- _Exercise brief_
Copy, from the entries below, each line in which the string "technet" appears.

- _Records_
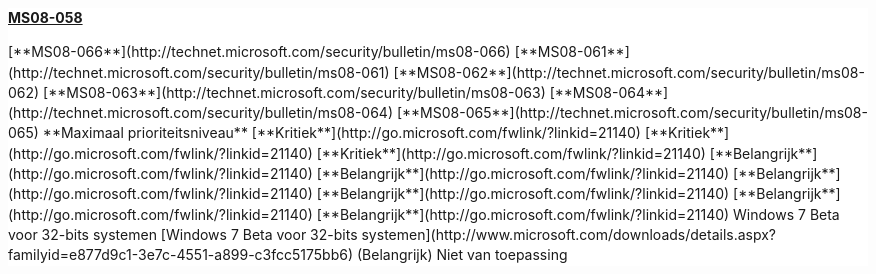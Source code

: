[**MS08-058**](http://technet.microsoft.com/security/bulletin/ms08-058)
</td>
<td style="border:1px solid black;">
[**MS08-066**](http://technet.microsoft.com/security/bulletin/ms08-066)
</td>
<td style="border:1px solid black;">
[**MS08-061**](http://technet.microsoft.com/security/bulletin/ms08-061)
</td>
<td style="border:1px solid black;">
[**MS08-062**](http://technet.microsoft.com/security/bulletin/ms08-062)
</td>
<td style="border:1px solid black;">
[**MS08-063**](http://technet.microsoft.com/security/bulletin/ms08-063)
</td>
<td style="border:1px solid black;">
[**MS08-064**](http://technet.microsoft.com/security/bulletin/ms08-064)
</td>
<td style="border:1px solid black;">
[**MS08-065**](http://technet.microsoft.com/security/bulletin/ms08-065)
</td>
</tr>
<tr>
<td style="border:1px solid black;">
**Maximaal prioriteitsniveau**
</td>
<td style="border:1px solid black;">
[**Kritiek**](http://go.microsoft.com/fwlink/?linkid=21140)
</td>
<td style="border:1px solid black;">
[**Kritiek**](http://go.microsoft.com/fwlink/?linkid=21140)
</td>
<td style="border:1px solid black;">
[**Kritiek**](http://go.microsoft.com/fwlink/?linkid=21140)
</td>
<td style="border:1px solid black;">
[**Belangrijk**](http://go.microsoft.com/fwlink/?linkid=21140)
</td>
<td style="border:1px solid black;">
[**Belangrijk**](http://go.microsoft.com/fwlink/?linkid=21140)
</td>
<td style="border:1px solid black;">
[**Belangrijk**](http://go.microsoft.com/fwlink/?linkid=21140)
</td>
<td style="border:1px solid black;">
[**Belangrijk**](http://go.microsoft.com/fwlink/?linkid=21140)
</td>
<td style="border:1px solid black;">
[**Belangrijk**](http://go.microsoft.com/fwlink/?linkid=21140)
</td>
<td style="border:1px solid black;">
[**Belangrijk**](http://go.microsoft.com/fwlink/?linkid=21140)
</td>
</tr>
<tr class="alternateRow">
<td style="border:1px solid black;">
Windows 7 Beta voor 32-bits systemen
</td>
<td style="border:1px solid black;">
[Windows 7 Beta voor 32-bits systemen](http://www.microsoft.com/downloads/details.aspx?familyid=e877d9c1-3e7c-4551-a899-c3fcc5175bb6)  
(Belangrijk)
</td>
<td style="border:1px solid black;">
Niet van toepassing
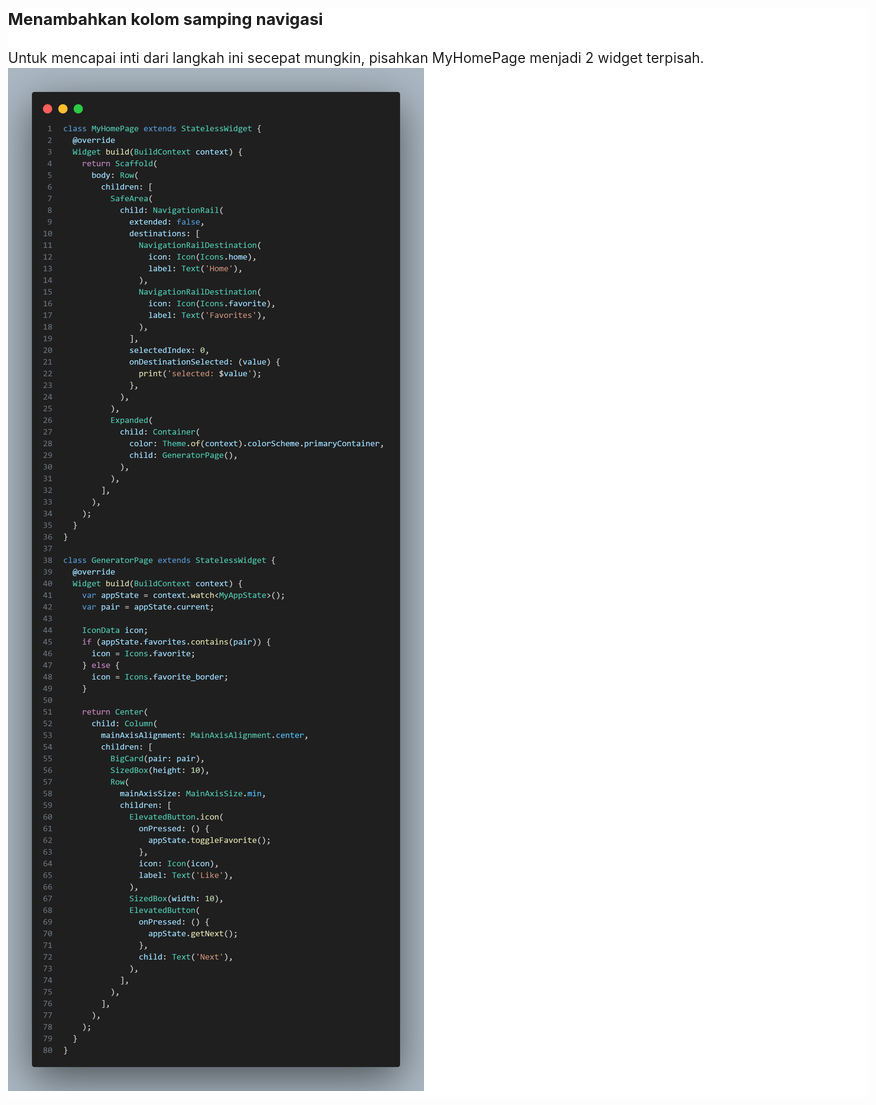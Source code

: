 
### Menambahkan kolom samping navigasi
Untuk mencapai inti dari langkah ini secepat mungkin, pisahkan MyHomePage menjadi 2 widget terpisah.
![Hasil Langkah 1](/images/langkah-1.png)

- _Exercise solution_
:[**MS08-058**](http://technet.microsoft.com/security/bulletin/ms08-058)
[**MS08-066**](http://technet.microsoft.com/security/bulletin/ms08-066)
[**MS08-061**](http://technet.microsoft.com/security/bulletin/ms08-061)
[**MS08-062**](http://technet.microsoft.com/security/bulletin/ms08-062)
[**MS08-063**](http://technet.microsoft.com/security/bulletin/ms08-063)
[**MS08-064**](http://technet.microsoft.com/security/bulletin/ms08-064)
[**MS08-065**](http://technet.microsoft.com/security/bulletin/ms08-065)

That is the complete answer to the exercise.